> **Exercise directions**: The line containing "k = 0.050000, u0 = 1.500000, err" and every line after it, through the last one below: output exactly these and nothing else.

> **Records for the exercise**:
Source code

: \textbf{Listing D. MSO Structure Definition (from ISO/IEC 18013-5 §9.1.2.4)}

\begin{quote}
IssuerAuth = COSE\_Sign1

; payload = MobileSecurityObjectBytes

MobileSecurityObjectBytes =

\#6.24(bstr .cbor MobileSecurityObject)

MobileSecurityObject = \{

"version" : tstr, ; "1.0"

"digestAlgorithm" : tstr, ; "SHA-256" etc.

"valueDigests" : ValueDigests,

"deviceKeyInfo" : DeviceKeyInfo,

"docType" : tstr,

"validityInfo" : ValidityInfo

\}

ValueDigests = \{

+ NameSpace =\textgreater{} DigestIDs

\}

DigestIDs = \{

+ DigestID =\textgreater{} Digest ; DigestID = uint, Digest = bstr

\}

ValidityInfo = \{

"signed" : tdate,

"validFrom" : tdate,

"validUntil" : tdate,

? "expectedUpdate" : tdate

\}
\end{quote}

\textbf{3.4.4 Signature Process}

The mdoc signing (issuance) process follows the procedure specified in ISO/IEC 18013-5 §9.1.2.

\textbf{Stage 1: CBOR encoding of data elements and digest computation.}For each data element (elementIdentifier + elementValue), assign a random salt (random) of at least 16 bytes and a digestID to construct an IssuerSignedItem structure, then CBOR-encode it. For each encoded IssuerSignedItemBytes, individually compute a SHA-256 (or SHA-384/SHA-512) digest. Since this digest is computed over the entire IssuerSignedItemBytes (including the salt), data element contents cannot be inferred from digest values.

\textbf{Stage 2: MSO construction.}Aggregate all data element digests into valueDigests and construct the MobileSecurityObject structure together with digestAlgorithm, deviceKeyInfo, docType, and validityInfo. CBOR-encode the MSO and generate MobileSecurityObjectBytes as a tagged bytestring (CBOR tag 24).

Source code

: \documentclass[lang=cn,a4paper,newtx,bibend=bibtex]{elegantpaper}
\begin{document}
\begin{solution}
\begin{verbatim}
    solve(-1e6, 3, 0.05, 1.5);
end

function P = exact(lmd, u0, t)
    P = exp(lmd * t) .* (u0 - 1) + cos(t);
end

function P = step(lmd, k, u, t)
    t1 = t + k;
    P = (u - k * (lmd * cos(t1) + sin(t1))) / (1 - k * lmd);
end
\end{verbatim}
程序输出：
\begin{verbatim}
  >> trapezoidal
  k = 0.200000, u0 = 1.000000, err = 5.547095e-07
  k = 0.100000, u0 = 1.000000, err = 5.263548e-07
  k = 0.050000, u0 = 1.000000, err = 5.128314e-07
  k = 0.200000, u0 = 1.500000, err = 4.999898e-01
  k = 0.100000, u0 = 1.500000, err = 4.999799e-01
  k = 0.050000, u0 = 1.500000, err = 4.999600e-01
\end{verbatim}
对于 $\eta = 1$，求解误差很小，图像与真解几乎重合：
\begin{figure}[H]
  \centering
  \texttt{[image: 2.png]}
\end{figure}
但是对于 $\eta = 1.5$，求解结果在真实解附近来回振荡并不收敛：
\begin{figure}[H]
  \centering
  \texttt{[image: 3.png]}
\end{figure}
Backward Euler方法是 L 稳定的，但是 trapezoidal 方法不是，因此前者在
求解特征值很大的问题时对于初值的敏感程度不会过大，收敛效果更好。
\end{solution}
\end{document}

> **Exercise response**:
  k = 0.050000, u0 = 1.500000, err = 4.999600e-01
\end{verbatim}
对于 $\eta = 1$，求解误差很小，图像与真解几乎重合：
\begin{figure}[H]
  \centering
  \texttt{[image: 2.png]}
\end{figure}
但是对于 $\eta = 1.5$，求解结果在真实解附近来回振荡并不收敛：
\begin{figure}[H]
  \centering
  \texttt{[image: 3.png]}
\end{figure}
Backward Euler方法是 L 稳定的，但是 trapezoidal 方法不是，因此前者在
求解特征值很大的问题时对于初值的敏感程度不会过大，收敛效果更好。
\end{solution}
\end{document}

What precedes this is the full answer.